▶ Activity:
Exclude images, then output the remaining data verbatim.

▶ Data for the task:
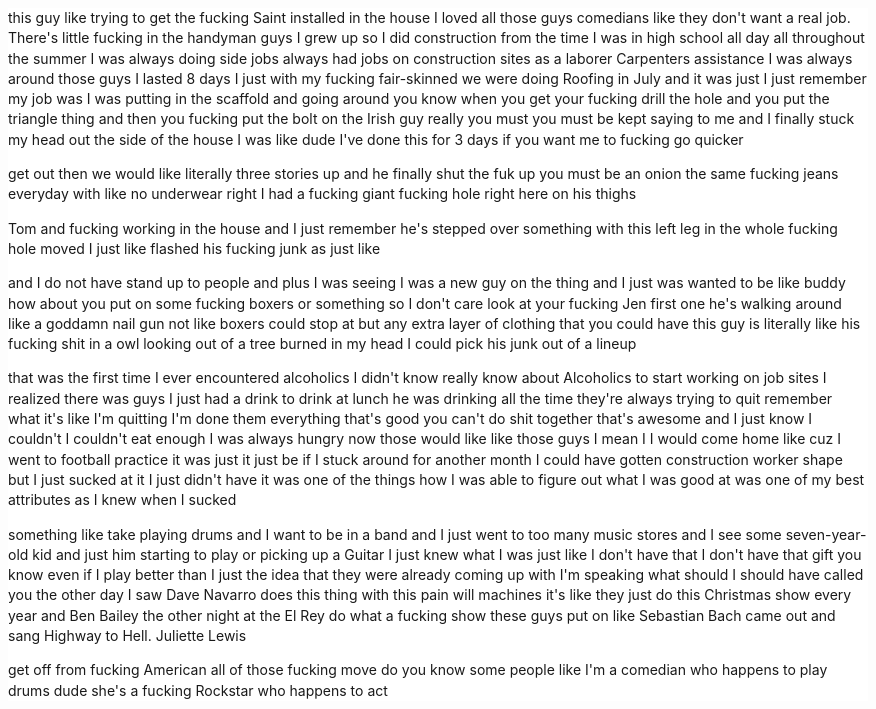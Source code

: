 <timemark seconds="6528" />

this guy like trying to get the fucking Saint installed in the house I loved all those guys comedians like they don't want a real job. There's little fucking in the handyman guys I grew up so I did construction from the time I was in high school all day all throughout the summer I was always doing side jobs always had jobs on construction sites as a laborer Carpenters assistance I was always around those guys I lasted 8 days I just with my fucking fair-skinned we were doing Roofing in July and it was just I just remember my job was I was putting in the scaffold and going around you know when you get your fucking drill the hole and you put the triangle thing and then you fucking put the bolt on the Irish guy really you must you must be kept saying to me and I finally stuck my head out the side of the house I was like dude I've done this for 3 days if you want me to fucking go quicker

<timemark seconds="6585" />

get out then we would like literally three stories up and he finally shut the fuk up you must be an onion the same fucking jeans everyday with like no underwear right I had a fucking giant fucking hole right here on his thighs

<timemark seconds="6605" />

Tom and fucking working in the house and I just remember he's stepped over something with this left leg in the whole fucking hole moved I just like flashed his fucking junk as just like

<timemark seconds="6618" />

and I do not have stand up to people and plus I was seeing I was a new guy on the thing and I just was wanted to be like buddy how about you put on some fucking boxers or something so I don't care look at your fucking Jen first one he's walking around like a goddamn nail gun not like boxers could stop at but any extra layer of clothing that you could have this guy is literally like his fucking shit in a owl looking out of a tree burned in my head I could pick his junk out of a lineup

<timemark seconds="6650" />

that was the first time I ever encountered alcoholics I didn't know really know about Alcoholics to start working on job sites I realized there was guys I just had a drink to drink at lunch he was drinking all the time they're always trying to quit remember what it's like I'm quitting I'm done them everything that's good you can't do shit together that's awesome and I just know I couldn't I couldn't eat enough I was always hungry now those would like like those guys I mean I I would come home like cuz I went to football practice it was just it just be if I stuck around for another month I could have gotten construction worker shape but I just sucked at it I just didn't have it was one of the things how I was able to figure out what I was good at was one of my best attributes as I knew when I sucked

<timemark seconds="6710" />

something like take playing drums and I want to be in a band and I just went to too many music stores and I see some seven-year-old kid and just him starting to play or picking up a Guitar I just knew what I was just like I don't have that I don't have that gift you know even if I play better than I just the idea that they were already coming up with I'm speaking what should I should have called you the other day I saw Dave Navarro does this thing with this pain will machines it's like they just do this Christmas show every year and Ben Bailey the other night at the El Rey do what a fucking show these guys put on like Sebastian Bach came out and sang Highway to Hell. Juliette Lewis

<timemark seconds="6750" />

get off from fucking American all of those fucking move do you know some people like I'm a comedian who happens to play drums dude she's a fucking Rockstar who happens to act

▶ Response area:
Source code

: <timemark seconds="6528" />

this guy like trying to get the fucking Saint installed in the house I loved all those guys comedians like they don't want a real job. There's little fucking in the handyman guys I grew up so I did construction from the time I was in high school all day all throughout the summer I was always doing side jobs always had jobs on construction sites as a laborer Carpenters assistance I was always around those guys I lasted 8 days I just with my fucking fair-skinned we were doing Roofing in July and it was just I just remember my job was I was putting in the scaffold and going around you know when you get your fucking drill the hole and you put the triangle thing and then you fucking put the bolt on the Irish guy really you must you must be kept saying to me and I finally stuck my head out the side of the house I was like dude I've done this for 3 days if you want me to fucking go quicker

<timemark seconds="6585" />

get out then we would like literally three stories up and he finally shut the fuk up you must be an onion the same fucking jeans everyday with like no underwear right I had a fucking giant fucking hole right here on his thighs

<timemark seconds="6605" />

Tom and fucking working in the house and I just remember he's stepped over something with this left leg in the whole fucking hole moved I just like flashed his fucking junk as just like

<timemark seconds="6618" />

and I do not have stand up to people and plus I was seeing I was a new guy on the thing and I just was wanted to be like buddy how about you put on some fucking boxers or something so I don't care look at your fucking Jen first one he's walking around like a goddamn nail gun not like boxers could stop at but any extra layer of clothing that you could have this guy is literally like his fucking shit in a owl looking out of a tree burned in my head I could pick his junk out of a lineup

<timemark seconds="6650" />

that was the first time I ever encountered alcoholics I didn't know really know about Alcoholics to start working on job sites I realized there was guys I just had a drink to drink at lunch he was drinking all the time they're always trying to quit remember what it's like I'm quitting I'm done them everything that's good you can't do shit together that's awesome and I just know I couldn't I couldn't eat enough I was always hungry now those would like like those guys I mean I I would come home like cuz I went to football practice it was just it just be if I stuck around for another month I could have gotten construction worker shape but I just sucked at it I just didn't have it was one of the things how I was able to figure out what I was good at was one of my best attributes as I knew when I sucked

<timemark seconds="6710" />

something like take playing drums and I want to be in a band and I just went to too many music stores and I see some seven-year-old kid and just him starting to play or picking up a Guitar I just knew what I was just like I don't have that I don't have that gift you know even if I play better than I just the idea that they were already coming up with I'm speaking what should I should have called you the other day I saw Dave Navarro does this thing with this pain will machines it's like they just do this Christmas show every year and Ben Bailey the other night at the El Rey do what a fucking show these guys put on like Sebastian Bach came out and sang Highway to Hell. Juliette Lewis

<timemark seconds="6750" />

get off from fucking American all of those fucking move do you know some people like I'm a comedian who happens to play drums dude she's a fucking Rockstar who happens to act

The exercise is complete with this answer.